I would like to apologize to those who planned on plotting with me, or had plots ongoing with me. If you have my contact information, perhaps we can discuss things further. I feel that I no longer wish to roleplay, it is not fun for me anymore. Writing, legitimate writing, I believe is calling me, if I am to continue with this hobby. Roleplaying, especially roleplaying here, is creative stagnation and it curtails my ability. I already look back on the posts I had written a year ago, a year and a half, and I wish I could do as I did then.
It seems that I am no longer welcome in my home here, and while I am grateful that RoleplayGateway has proved, at least for me, a Gateway into the internet, I feel that it is no longer a welcoming place. The userbase now seems either unfamiliar or hostile, and I am met more often with scorn and disdain than welcome. Perhaps, were it the Gateway of four years ago, I might feel more welcome, when my friends still lingered here in the heady days of my literary youth.
But it is not.
DemiKara and I both are becoming more and more disenfranchised with the prospects of staying, and quite simply are no longer comfortable writing here. We do not enjoy what we write, nor do we enjoy writing with the memberbase. It feels as though, in the past year, I have endured more hostile words and dealt with more misery born of this site than anywhere else. This place is not healthy, and I, as well as my fiance, have decided to leave.
Again, my apologies to those who wish to write with us. Message me if you still desire my contact information. I am willing to talk, to be civil, if you are.
DemiKara says:
I used to love this place, especially when I first foudn it. It was simple, and the users seemed friendly.
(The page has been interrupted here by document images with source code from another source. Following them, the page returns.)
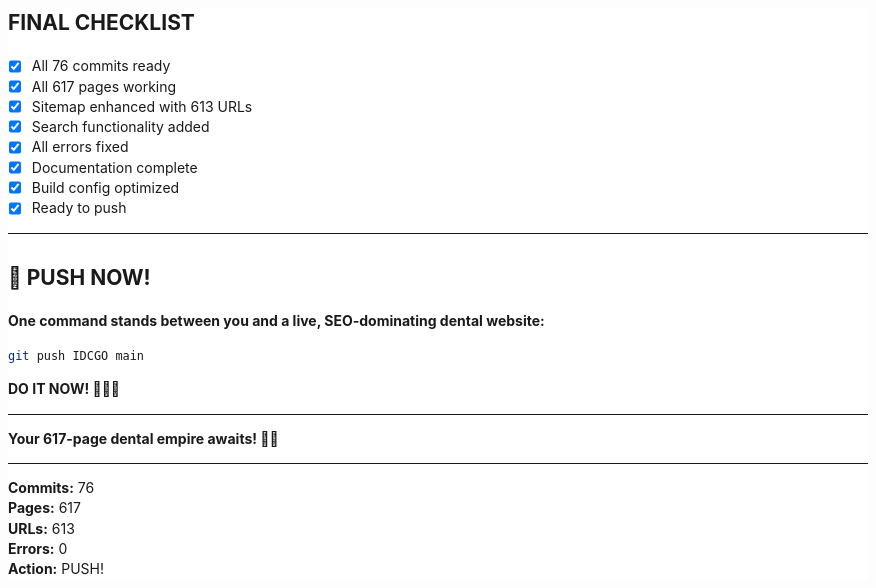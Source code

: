 ## **FINAL CHECKLIST**

- [x] All 76 commits ready
- [x] All 617 pages working
- [x] Sitemap enhanced with 613 URLs
- [x] Search functionality added
- [x] All errors fixed
- [x] Documentation complete
- [x] Build config optimized
- [x] Ready to push

---

## 🎊 **PUSH NOW!**

**One command stands between you and a live, SEO-dominating dental website:**

```bash
git push IDCGO main
```

**DO IT NOW! 🚀🚀🚀**

---

**Your 617-page dental empire awaits! 🦷✨**

---

**Commits:** 76  
**Pages:** 617  
**URLs:** 613  
**Errors:** 0  
**Action:** PUSH!

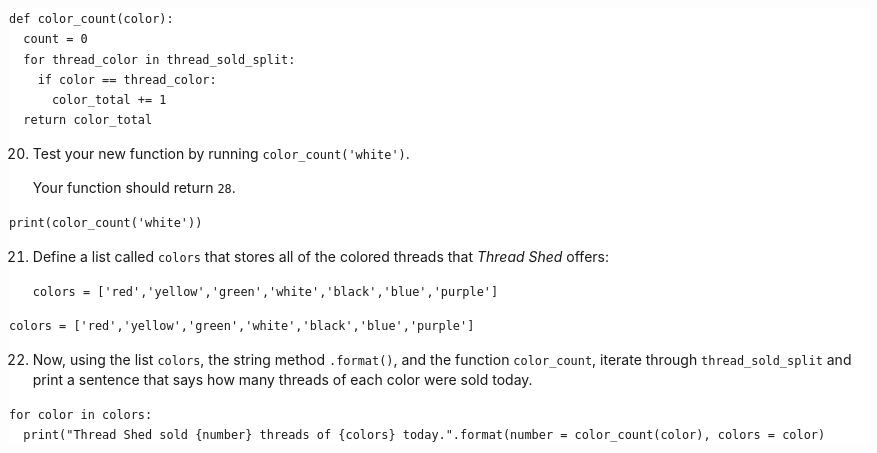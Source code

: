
 ```
def color_count(color):
  count = 0
  for thread_color in thread_sold_split:
    if color == thread_color:
      color_total += 1
  return color_total
```

20. Test your new function by running `color_count('white')`.

    Your function should return `28`.

```
print(color_count('white'))
```

21. Define a list called `colors` that stores all of the colored threads that *Thread Shed* offers:

    ```
    colors = ['red','yellow','green','white','black','blue','purple']
    ```

```
colors = ['red','yellow','green','white','black','blue','purple']
```

22. Now, using the list `colors`, the string method `.format()`, and the function `color_count`, iterate through `thread_sold_split` and print a sentence that says how many threads of each color were sold today.

```
for color in colors:
  print("Thread Shed sold {number} threads of {colors} today.".format(number = color_count(color), colors = color)
```

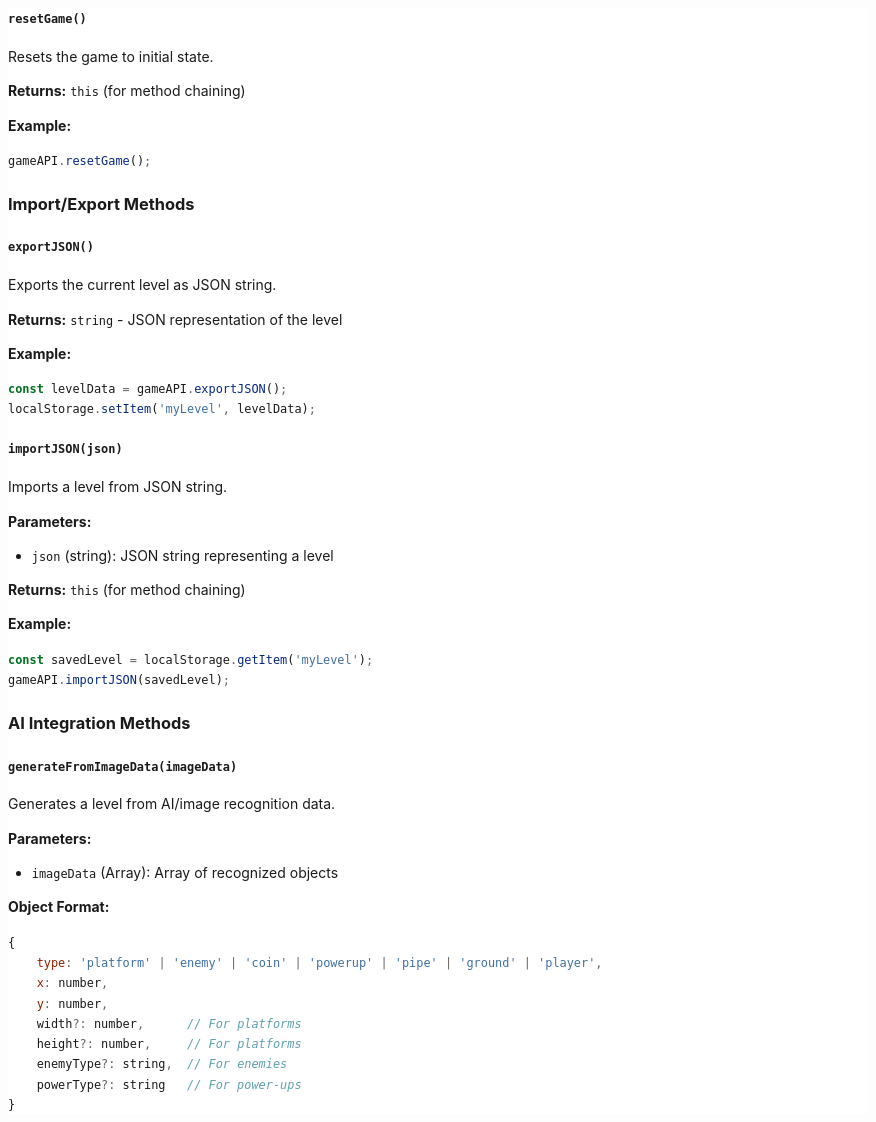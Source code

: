 #### `resetGame()`
Resets the game to initial state.

**Returns:** `this` (for method chaining)

**Example:**
```javascript
gameAPI.resetGame();
```

### Import/Export Methods

#### `exportJSON()`
Exports the current level as JSON string.

**Returns:** `string` - JSON representation of the level

**Example:**
```javascript
const levelData = gameAPI.exportJSON();
localStorage.setItem('myLevel', levelData);
```

#### `importJSON(json)`
Imports a level from JSON string.

**Parameters:**
- `json` (string): JSON string representing a level

**Returns:** `this` (for method chaining)

**Example:**
```javascript
const savedLevel = localStorage.getItem('myLevel');
gameAPI.importJSON(savedLevel);
```

### AI Integration Methods

#### `generateFromImageData(imageData)`
Generates a level from AI/image recognition data.

**Parameters:**
- `imageData` (Array): Array of recognized objects

**Object Format:**
```javascript
{
    type: 'platform' | 'enemy' | 'coin' | 'powerup' | 'pipe' | 'ground' | 'player',
    x: number,
    y: number,
    width?: number,      // For platforms
    height?: number,     // For platforms
    enemyType?: string,  // For enemies
    powerType?: string   // For power-ups
}
```
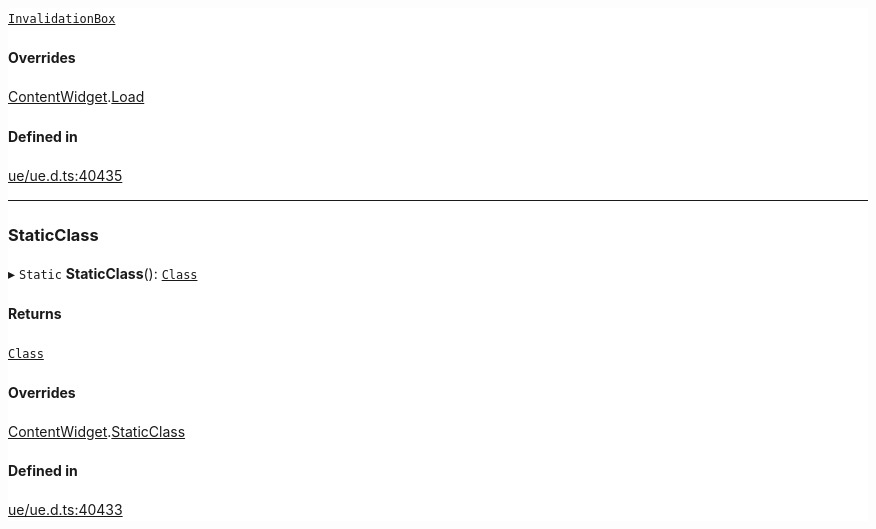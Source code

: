[`InvalidationBox`](ue_ue.InvalidationBox.md)

#### Overrides

[ContentWidget](ue_ue.ContentWidget.md).[Load](ue_ue.ContentWidget.md#load)

#### Defined in

[ue/ue.d.ts:40435](https://github.com/YugMetaverse/yug_typings/blob/25cad34/ue/ue.d.ts#L40435)

___

### StaticClass

▸ `Static` **StaticClass**(): [`Class`](ue_ue.Class.md)

#### Returns

[`Class`](ue_ue.Class.md)

#### Overrides

[ContentWidget](ue_ue.ContentWidget.md).[StaticClass](ue_ue.ContentWidget.md#staticclass)

#### Defined in

[ue/ue.d.ts:40433](https://github.com/YugMetaverse/yug_typings/blob/25cad34/ue/ue.d.ts#L40433)
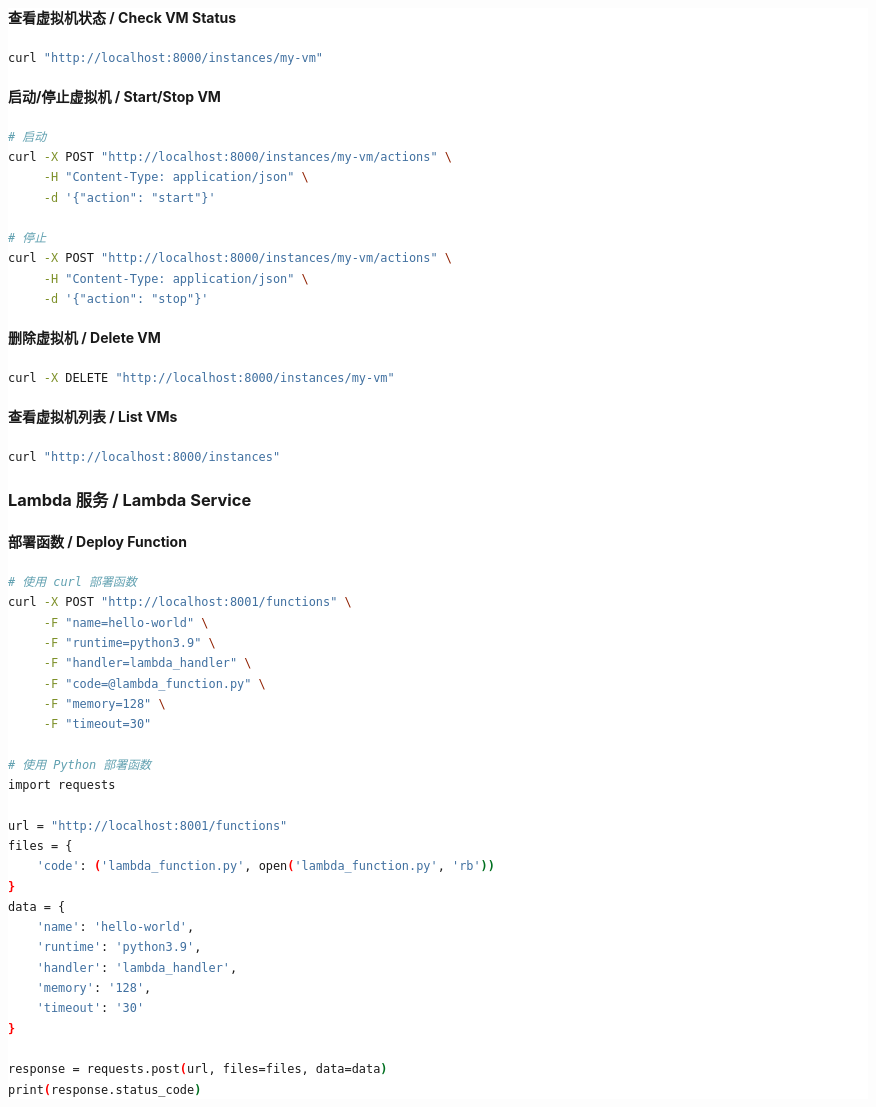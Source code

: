 #### 查看虚拟机状态 / Check VM Status

```bash
curl "http://localhost:8000/instances/my-vm"
```

#### 启动/停止虚拟机 / Start/Stop VM

```bash
# 启动
curl -X POST "http://localhost:8000/instances/my-vm/actions" \
     -H "Content-Type: application/json" \
     -d '{"action": "start"}'

# 停止
curl -X POST "http://localhost:8000/instances/my-vm/actions" \
     -H "Content-Type: application/json" \
     -d '{"action": "stop"}'
```

#### 删除虚拟机 / Delete VM

```bash
curl -X DELETE "http://localhost:8000/instances/my-vm"
```

#### 查看虚拟机列表 / List VMs

```bash
curl "http://localhost:8000/instances"
```

### Lambda 服务 / Lambda Service

#### 部署函数 / Deploy Function

```bash
# 使用 curl 部署函数
curl -X POST "http://localhost:8001/functions" \
     -F "name=hello-world" \
     -F "runtime=python3.9" \
     -F "handler=lambda_handler" \
     -F "code=@lambda_function.py" \
     -F "memory=128" \
     -F "timeout=30"

# 使用 Python 部署函数
import requests

url = "http://localhost:8001/functions"
files = {
    'code': ('lambda_function.py', open('lambda_function.py', 'rb'))
}
data = {
    'name': 'hello-world',
    'runtime': 'python3.9',
    'handler': 'lambda_handler',
    'memory': '128',
    'timeout': '30'
}

response = requests.post(url, files=files, data=data)
print(response.status_code)
```
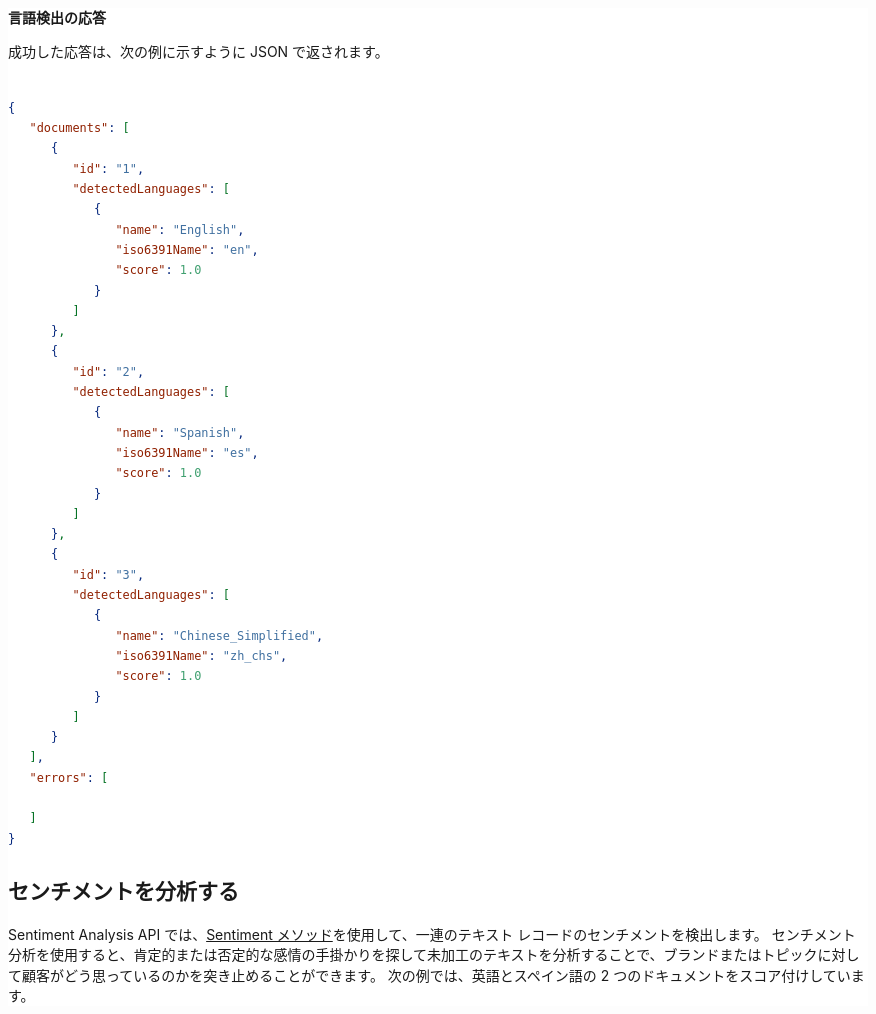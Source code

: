 **言語検出の応答**

成功した応答は、次の例に示すように JSON で返されます。 

```json

{
   "documents": [
      {
         "id": "1",
         "detectedLanguages": [
            {
               "name": "English",
               "iso6391Name": "en",
               "score": 1.0
            }
         ]
      },
      {
         "id": "2",
         "detectedLanguages": [
            {
               "name": "Spanish",
               "iso6391Name": "es",
               "score": 1.0
            }
         ]
      },
      {
         "id": "3",
         "detectedLanguages": [
            {
               "name": "Chinese_Simplified",
               "iso6391Name": "zh_chs",
               "score": 1.0
            }
         ]
      }
   ],
   "errors": [

   ]
}


```
<a name="SentimentAnalysis"></a>

## <a name="analyze-sentiment"></a>センチメントを分析する

Sentiment Analysis API では、[Sentiment メソッド](https://westus.dev.cognitive.microsoft.com/docs/services/TextAnalytics.V2-1/operations/56f30ceeeda5650db055a3c9)を使用して、一連のテキスト レコードのセンチメントを検出します。 センチメント分析を使用すると、肯定的または否定的な感情の手掛かりを探して未加工のテキストを分析することで、ブランドまたはトピックに対して顧客がどう思っているのかを突き止めることができます。 次の例では、英語とスペイン語の 2 つのドキュメントをスコア付けしています。
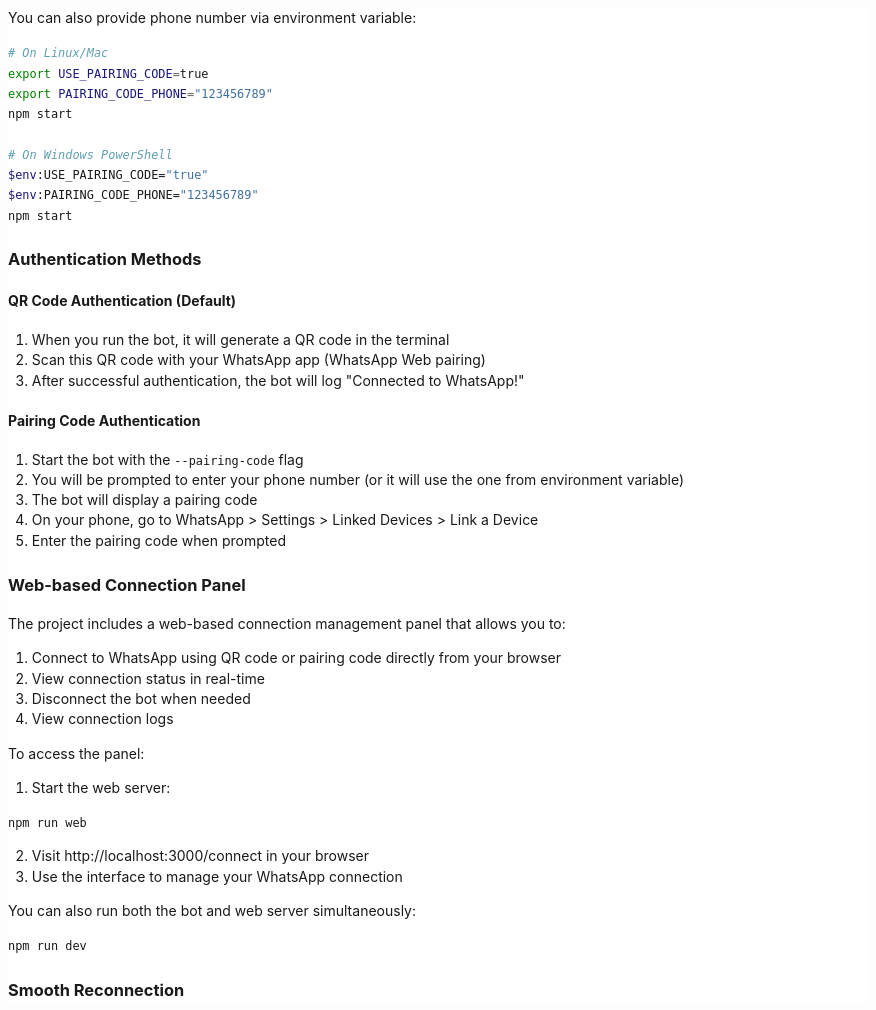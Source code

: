 You can also provide phone number via environment variable:
```bash
# On Linux/Mac
export USE_PAIRING_CODE=true
export PAIRING_CODE_PHONE="123456789"
npm start

# On Windows PowerShell
$env:USE_PAIRING_CODE="true"
$env:PAIRING_CODE_PHONE="123456789"
npm start
```

### Authentication Methods

#### QR Code Authentication (Default)
1. When you run the bot, it will generate a QR code in the terminal
2. Scan this QR code with your WhatsApp app (WhatsApp Web pairing)
3. After successful authentication, the bot will log "Connected to WhatsApp!"

#### Pairing Code Authentication
1. Start the bot with the `--pairing-code` flag
2. You will be prompted to enter your phone number (or it will use the one from environment variable)
3. The bot will display a pairing code
4. On your phone, go to WhatsApp > Settings > Linked Devices > Link a Device
5. Enter the pairing code when prompted

### Web-based Connection Panel

The project includes a web-based connection management panel that allows you to:

1. Connect to WhatsApp using QR code or pairing code directly from your browser
2. View connection status in real-time
3. Disconnect the bot when needed
4. View connection logs

To access the panel:

1. Start the web server:
```bash
npm run web
```

2. Visit http://localhost:3000/connect in your browser
3. Use the interface to manage your WhatsApp connection

You can also run both the bot and web server simultaneously:

```bash
npm run dev
```

### Smooth Reconnection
Perhaps I've changed enough to no longer find their jokes or their teasing funny. I suppose that's what it must be, college changing my perception on life, making me less willing to put up with things when I'm tryign to de-stress.
I've popped in periodically thoughout the summer, looking for RP, looking in the usual spots, and couldn't find it, nor coudl I find users willing to set up an RP, unless I joined a plot that I, with college, an internship, and running an organization, simply don't have time for.
There's no room on this site for old hats, I think. No room at all. I had hoped over the summer I could take up RPing again. Well, the answer is clear. Not here. Not anywhere, not for awhile. I have lost my drive to roleplay entirely.
This place has caused me nothing but stress and sorrow each time I come. I will no longer be coming here, for there's no need. I want to concentrate now on my life, my writing, and my fiance. Not on petty squabbles and mockery of others.
I'm sorry to say, though I've posted before, this time I must go and not return. Before, I hoped to return each summer, to a family of RPers that welcomed me. Now? Now I hope to never return to this sad place again.
I'll miss some of you, some what, though not many of you a lot. If you have my contact info, then feel free to contact me. If you don't, PM me here. I'll still get the emails and perhaps I'll answer you, perhaps share contact elsewhere. I rather doubt it.
Frank Herbert wrote:"Thufir, what're you thinking?" Paul asked.
Hawat looked at the boy. "I was thinking we'll all be out of here soon and likely never see the place again."
"Does that make you sad?"
"Sad? Parting with friends is a sadness. A place is only a place."